Penolakan ini terjadi sebab Bujangga Manik konsisten tak ingin menikah demi meniti jalan spiritual mendalami agama Hindu. Dengan rasa amarah yang memuncak, Bujangga Manik lantas membuat keputusan bersejarah: keluar dari Istana.
Dia tak mau lagi jadi anggota keluarga Kerajaan Sunda sekaligus menjadi penerusnya. Dia lantas mengucapkan kata perpisahan kepada ibunya.
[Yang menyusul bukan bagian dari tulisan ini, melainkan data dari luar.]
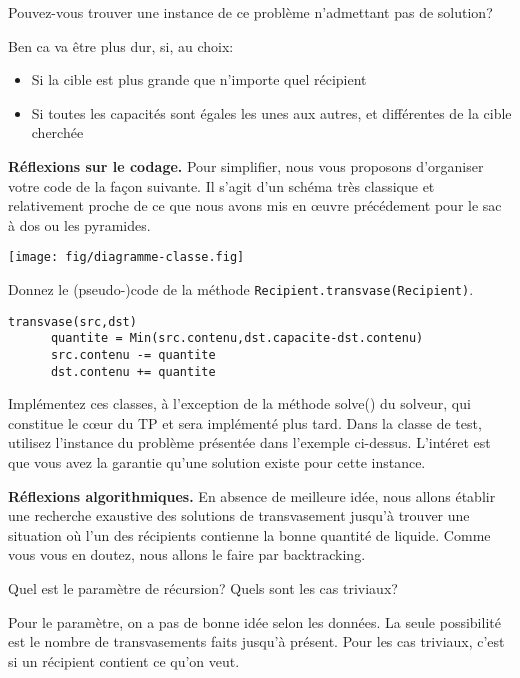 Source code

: \documentclass[10pt]{article}\usepackage[correction,nu]{esial}%
\begin{document}
\Question Pouvez-vous trouver une instance de ce problème n'admettant pas de
solution?
\begin{Reponse}
  \noindent
  Ben ca va être plus dur, si, au choix:
  \begin{itemize}
  \item Si la cible est plus grande que n'importe quel récipient
  \item Si toutes les capacités sont égales les unes aux autres, et différentes
    de la cible cherchée
  \end{itemize}
\end{Reponse}

\Exercice\textbf{Réflexions sur le codage.}  Pour simplifier, nous vous
proposons d'organiser votre code de la façon suivante. Il s'agit d'un schéma
très classique et relativement proche de ce que nous avons mis en œuvre
précédement pour le sac à dos ou les pyramides.

\noindent\texttt{[image: fig/diagramme-classe.fig]}

\Question Donnez le (pseudo-)code de la méthode \texttt{Recipient.transvase(Recipient)}.

\begin{Reponse}
  \begin{Verbatim}[gobble=4]
    transvase(src,dst)
      quantite = Min(src.contenu,dst.capacite-dst.contenu)
      src.contenu -= quantite
      dst.contenu += quantite
  \end{Verbatim}
\end{Reponse}
\Question Implémentez ces classes, à l'exception de la méthode solve() du
solveur, qui constitue le cœur du TP et sera implémenté plus tard. Dans la
classe de test, utilisez l'instance du problème présentée dans l'exemple
ci-dessus. L'intéret est que vous avez la garantie qu'une solution existe pour
cette instance.

\Exercice\textbf{Réflexions algorithmiques.}  En absence de meilleure idée, nous
allons établir une recherche exaustive des solutions de transvasement jusqu'à
trouver une situation où l'un des récipients contienne la bonne quantité de
liquide. Comme vous vous en doutez, nous allons le faire par backtracking.

\Question Quel est le paramètre de récursion? Quels sont les cas triviaux?

\begin{Reponse}
  Pour le paramètre, on a pas de bonne idée selon les données. La seule
  possibilité est le nombre de transvasements faits jusqu'à présent. 
  Pour les cas triviaux, c'est si un récipient contient ce qu'on veut.
\end{Reponse}
\end{document}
“Ibu, selamat tinggal untuk yang terakhir kali. Hanya sehari ini aku bertatap muka denganmu dan tak akan pernah berbincang lagi, kecuali hanya dalam mimpi,” kata Bujangga Manik dalam naskah Sunda yang ditulisnya sendiri.
Pada titik ini, sang pangeran dianggap aneh dan gila oleh banyak orang. Namun, dia tak peduli dan tetap ingin hengkang meninggalkan keluarga dan istana. Dia lantas pergi jalan kaki sejauh ribuan kilometer demi menjalani kehidupan yang sederhana dan menelusuri jalan sunyi sebagai petapa agama Hindu.
Dari Pakuan, dia ke Jawa Tengah hingga Bali. Lalu dari Bali, dia balik lagi menyusuri arah Jawa Barat. Jejak langkahnya kali ini merupakan perjalanan keduanya menyusuri Jawa.
Beberapa tahun sebelumnya, Bujangga Manik juga pernah kabur dari Istana. Kala itu dia mendasari alasan karena melihat kemewahan istana sia-sia sebab rakyat di luar sana masih miskin. Dia lantas jalan kaki ke Jawa Tengah dan Jawa Timur.
Bujangga Manik sendiri wafat di kaki Gunung Patuha.